[Items from a data source]
....................
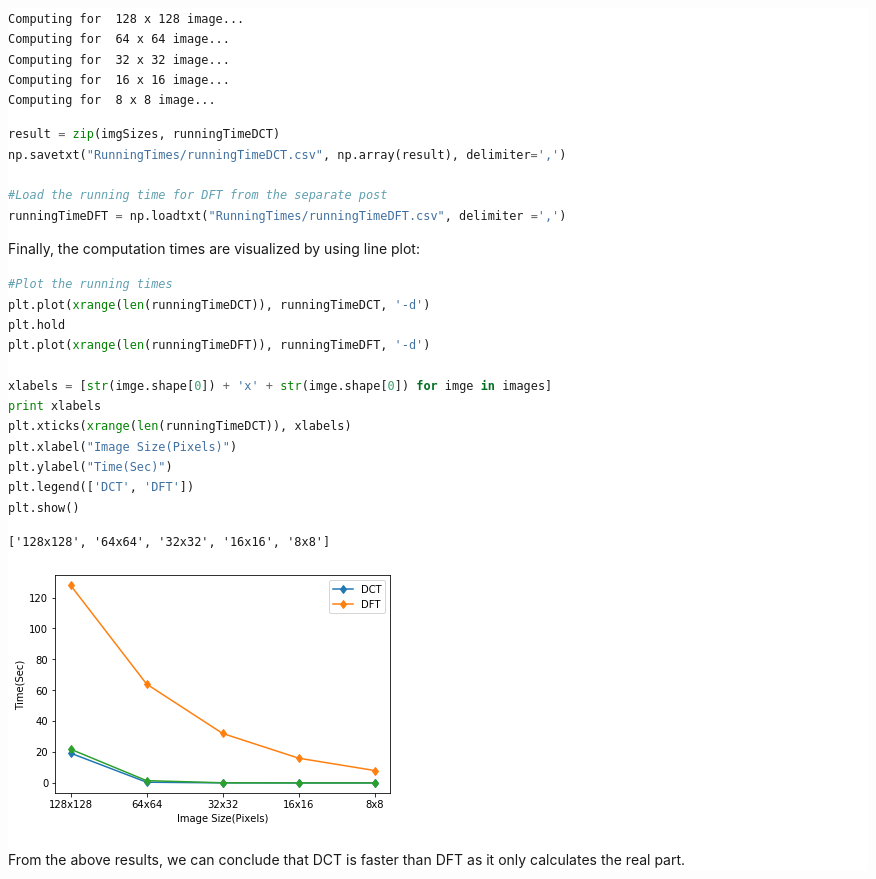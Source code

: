     Computing for  128 x 128 image...
    Computing for  64 x 64 image...
    Computing for  32 x 32 image...
    Computing for  16 x 16 image...
    Computing for  8 x 8 image...



```python
result = zip(imgSizes, runningTimeDCT)
np.savetxt("RunningTimes/runningTimeDCT.csv", np.array(result), delimiter=',')

#Load the running time for DFT from the separate post
runningTimeDFT = np.loadtxt("RunningTimes/runningTimeDFT.csv", delimiter =',')
```

Finally, the computation times are visualized by using line plot:


```python
#Plot the running times
plt.plot(xrange(len(runningTimeDCT)), runningTimeDCT, '-d')
plt.hold
plt.plot(xrange(len(runningTimeDFT)), runningTimeDFT, '-d')

xlabels = [str(imge.shape[0]) + 'x' + str(imge.shape[0]) for imge in images]
print xlabels
plt.xticks(xrange(len(runningTimeDCT)), xlabels)
plt.xlabel("Image Size(Pixels)")
plt.ylabel("Time(Sec)")
plt.legend(['DCT', 'DFT'])
plt.show()
```

    ['128x128', '64x64', '32x32', '16x16', '8x8']



![png](https://raw.githubusercontent.com/tesfagabir/tesfagabir.github.io/master/assets/images/2016-12-04-Implementing-Discrete-Cosine-Transform-Using-Python_35_1.png)


From the above results, we can conclude that DCT is faster than DFT as it only calculates the real part.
....................
EXERCISE AIM » Transcribe the records above exactly, omitting every picture they contain.

RESULT FOR THIS TASK »
Source code

:     Computing for  128 x 128 image...
    Computing for  64 x 64 image...
    Computing for  32 x 32 image...
    Computing for  16 x 16 image...
    Computing for  8 x 8 image...



```python
result = zip(imgSizes, runningTimeDCT)
np.savetxt("RunningTimes/runningTimeDCT.csv", np.array(result), delimiter=',')

#Load the running time for DFT from the separate post
runningTimeDFT = np.loadtxt("RunningTimes/runningTimeDFT.csv", delimiter =',')
```

Finally, the computation times are visualized by using line plot:


```python
#Plot the running times
plt.plot(xrange(len(runningTimeDCT)), runningTimeDCT, '-d')
plt.hold
plt.plot(xrange(len(runningTimeDFT)), runningTimeDFT, '-d')

xlabels = [str(imge.shape[0]) + 'x' + str(imge.shape[0]) for imge in images]
print xlabels
plt.xticks(xrange(len(runningTimeDCT)), xlabels)
plt.xlabel("Image Size(Pixels)")
plt.ylabel("Time(Sec)")
plt.legend(['DCT', 'DFT'])
plt.show()
```

    ['128x128', '64x64', '32x32', '16x16', '8x8']



![png](https://raw.githubusercontent.com/tesfagabir/tesfagabir.github.io/master/assets/images/2016-12-04-Implementing-Discrete-Cosine-Transform-Using-Python_35_1.png)


From the above results, we can conclude that DCT is faster than DFT as it only calculates the real part.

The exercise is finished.